# [WHAT TO DO]
Copy each line from the data that has the word "sbin" in it.

# [Source texts of formatted documents]
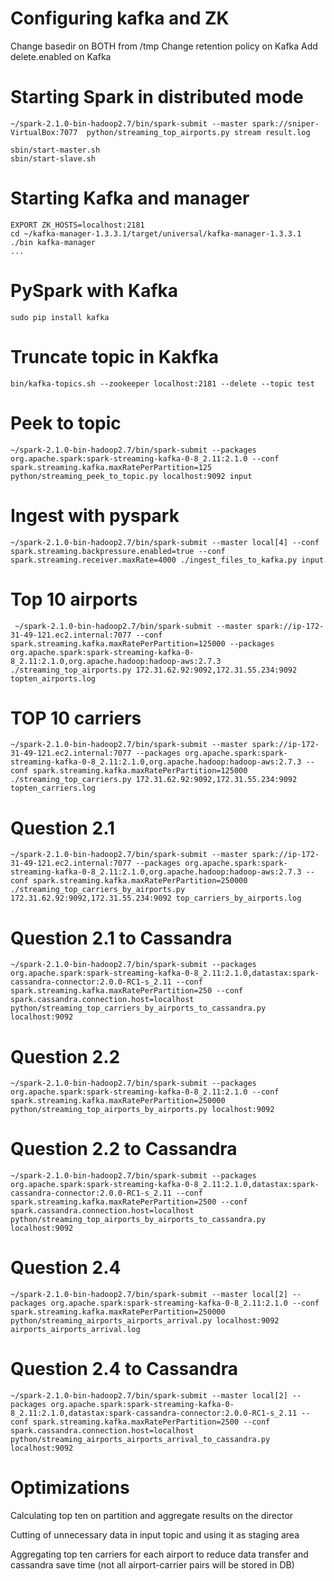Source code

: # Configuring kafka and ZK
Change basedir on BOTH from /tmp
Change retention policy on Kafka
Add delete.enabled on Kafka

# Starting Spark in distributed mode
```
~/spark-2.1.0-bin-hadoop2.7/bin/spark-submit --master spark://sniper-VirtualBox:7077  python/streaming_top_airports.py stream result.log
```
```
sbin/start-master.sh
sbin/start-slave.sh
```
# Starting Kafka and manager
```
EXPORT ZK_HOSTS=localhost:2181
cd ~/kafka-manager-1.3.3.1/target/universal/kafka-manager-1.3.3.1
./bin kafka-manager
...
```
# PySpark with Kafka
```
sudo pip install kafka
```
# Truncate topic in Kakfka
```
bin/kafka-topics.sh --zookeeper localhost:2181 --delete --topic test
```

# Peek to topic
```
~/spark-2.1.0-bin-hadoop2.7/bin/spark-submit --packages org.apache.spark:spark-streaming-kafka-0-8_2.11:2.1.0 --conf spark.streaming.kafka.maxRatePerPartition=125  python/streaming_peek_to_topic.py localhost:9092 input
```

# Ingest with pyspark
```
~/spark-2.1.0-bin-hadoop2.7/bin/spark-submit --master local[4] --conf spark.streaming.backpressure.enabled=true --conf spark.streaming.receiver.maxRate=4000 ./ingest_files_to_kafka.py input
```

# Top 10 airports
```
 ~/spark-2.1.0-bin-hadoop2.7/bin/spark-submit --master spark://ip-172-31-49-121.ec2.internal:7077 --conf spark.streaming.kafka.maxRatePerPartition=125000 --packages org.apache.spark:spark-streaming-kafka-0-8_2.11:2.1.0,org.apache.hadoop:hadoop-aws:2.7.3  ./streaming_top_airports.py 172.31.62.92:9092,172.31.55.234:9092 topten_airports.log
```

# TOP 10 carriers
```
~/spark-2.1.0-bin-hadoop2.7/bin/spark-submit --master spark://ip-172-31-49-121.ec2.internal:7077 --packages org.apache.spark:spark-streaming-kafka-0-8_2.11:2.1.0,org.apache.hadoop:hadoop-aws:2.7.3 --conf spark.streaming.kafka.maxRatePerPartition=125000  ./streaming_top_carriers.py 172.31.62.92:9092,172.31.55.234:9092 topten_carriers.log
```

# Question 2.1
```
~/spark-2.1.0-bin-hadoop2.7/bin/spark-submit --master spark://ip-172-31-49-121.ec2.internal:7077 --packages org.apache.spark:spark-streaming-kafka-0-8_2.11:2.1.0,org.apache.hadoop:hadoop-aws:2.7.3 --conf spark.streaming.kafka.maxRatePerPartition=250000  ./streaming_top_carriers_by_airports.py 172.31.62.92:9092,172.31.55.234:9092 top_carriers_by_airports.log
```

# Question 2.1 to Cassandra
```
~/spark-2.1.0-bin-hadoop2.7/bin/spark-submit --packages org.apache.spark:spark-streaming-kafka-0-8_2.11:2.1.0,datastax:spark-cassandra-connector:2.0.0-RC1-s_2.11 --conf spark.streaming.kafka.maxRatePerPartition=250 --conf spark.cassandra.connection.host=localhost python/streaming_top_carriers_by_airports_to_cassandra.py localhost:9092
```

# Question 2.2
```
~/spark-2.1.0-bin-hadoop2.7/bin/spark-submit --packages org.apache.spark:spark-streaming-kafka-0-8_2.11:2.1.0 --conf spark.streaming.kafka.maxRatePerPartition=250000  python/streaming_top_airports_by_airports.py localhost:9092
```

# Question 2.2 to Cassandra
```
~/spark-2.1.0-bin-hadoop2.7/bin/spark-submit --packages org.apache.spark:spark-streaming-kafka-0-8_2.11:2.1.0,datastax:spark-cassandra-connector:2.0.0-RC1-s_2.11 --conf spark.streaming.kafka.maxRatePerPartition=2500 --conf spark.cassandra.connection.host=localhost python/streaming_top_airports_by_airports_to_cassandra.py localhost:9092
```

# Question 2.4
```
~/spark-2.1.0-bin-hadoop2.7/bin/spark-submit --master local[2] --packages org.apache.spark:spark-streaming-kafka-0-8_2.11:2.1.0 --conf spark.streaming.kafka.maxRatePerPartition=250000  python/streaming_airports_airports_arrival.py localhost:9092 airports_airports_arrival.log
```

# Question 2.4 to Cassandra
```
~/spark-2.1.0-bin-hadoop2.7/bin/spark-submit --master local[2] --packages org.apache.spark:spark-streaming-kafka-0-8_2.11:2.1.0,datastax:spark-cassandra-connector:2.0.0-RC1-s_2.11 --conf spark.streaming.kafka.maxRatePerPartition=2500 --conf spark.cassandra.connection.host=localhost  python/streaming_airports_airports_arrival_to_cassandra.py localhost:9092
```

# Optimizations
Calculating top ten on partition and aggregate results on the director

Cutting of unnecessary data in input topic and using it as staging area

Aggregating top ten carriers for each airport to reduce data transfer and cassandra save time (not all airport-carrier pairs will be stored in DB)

# [ANSWER FOR THIS EXERCISE]
sbin/start-master.sh
sbin/start-slave.sh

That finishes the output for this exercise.